Sementara itu, saat ini, umat Islam sebagai mayoritas di Indonesia sudah terkenal dengan sikap toleransi beragama. Banyak negara yang belajar dari pengalaman Indonesia. Bahkan bukan sekadar teori saja tapi dibuktikan dalam perbuatan dan perilaku nyata.

Bahkan ada juga toleransi yang dipaksakan seperti yang terjadi dalam pembangunan terowongan antara Masjid Istiqlal dan Gereja Katedral.

“Sejak beberapa tahun lalu, Masjid istiqlal sudah membangun terowongan toleransi yang menggabungkan dengan Gereja Katedral Pusat. MUI sejak awal menolak rencana tersebut, tapi rezim tetap dengan kebijakannya,” ujarnya.

“Jika merujuk kepada site plan dan sistem yang berlaku di kesultanan Islam, adalah menyatukan antara pasar, alun-alun dan masjid. Artinya pembangun terowongan idealnya dibangun dari Monas ke Istiqlal kemudian ke Pasar baru. Secara psikologi tiga tempat melting pot itu harus dikuasai umat Islam,” tambah Kiai Muhyiddin.

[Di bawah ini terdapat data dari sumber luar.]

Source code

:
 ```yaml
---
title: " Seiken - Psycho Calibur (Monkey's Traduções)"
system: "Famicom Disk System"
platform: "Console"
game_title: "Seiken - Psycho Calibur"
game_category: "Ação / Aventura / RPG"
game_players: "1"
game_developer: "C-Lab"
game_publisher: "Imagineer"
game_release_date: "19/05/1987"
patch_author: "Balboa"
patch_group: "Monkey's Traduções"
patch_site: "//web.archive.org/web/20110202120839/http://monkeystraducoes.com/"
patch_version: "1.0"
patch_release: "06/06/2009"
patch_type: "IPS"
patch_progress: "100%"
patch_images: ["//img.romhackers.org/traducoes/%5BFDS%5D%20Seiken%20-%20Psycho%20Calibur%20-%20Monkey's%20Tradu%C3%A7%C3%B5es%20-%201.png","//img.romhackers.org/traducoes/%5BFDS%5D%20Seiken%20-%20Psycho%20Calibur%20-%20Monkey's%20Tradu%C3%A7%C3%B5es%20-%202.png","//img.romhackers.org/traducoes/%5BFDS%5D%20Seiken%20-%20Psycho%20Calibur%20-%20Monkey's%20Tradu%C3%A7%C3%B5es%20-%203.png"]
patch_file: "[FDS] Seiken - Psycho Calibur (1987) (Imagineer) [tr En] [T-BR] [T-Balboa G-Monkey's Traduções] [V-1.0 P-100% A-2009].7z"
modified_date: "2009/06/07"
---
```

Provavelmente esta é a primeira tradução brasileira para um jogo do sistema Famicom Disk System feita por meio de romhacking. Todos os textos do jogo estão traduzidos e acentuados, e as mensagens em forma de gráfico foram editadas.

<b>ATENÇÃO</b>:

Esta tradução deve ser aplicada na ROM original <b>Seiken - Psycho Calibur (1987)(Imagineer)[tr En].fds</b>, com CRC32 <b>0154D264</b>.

Kembali soal azan, saat ini di negara yang mayoritas non-Muslim sudah mulai terbuka dengan membiarkan lantunan azan dikumandangkan.

Seperti yang terjadi di Inggris, untuk pertama kali dalam sejarah Kerajaan Inggris, beberapa waktu lalu alunan azan salat berkumandang di markas klub sepakbola Liverpool sebelum pertandingan dimulai.

Ketua Pembina Jaringan Alumni Timur Tengah (JATTI) itu mengatakan, klub sepak bola Liverpool saja memperbolehkan kumandang azan di stadion mewahnya sebelum pertandingan. Lalu kenapa di negeri mayoritas Muslim, azan mau ditiadakan.

“Memang penguasa rezim Ini sudah kehilangan akal sehat dengan menabrak semua aturan demi kepentingan mereka,” tukas Kiai Muhyiddin.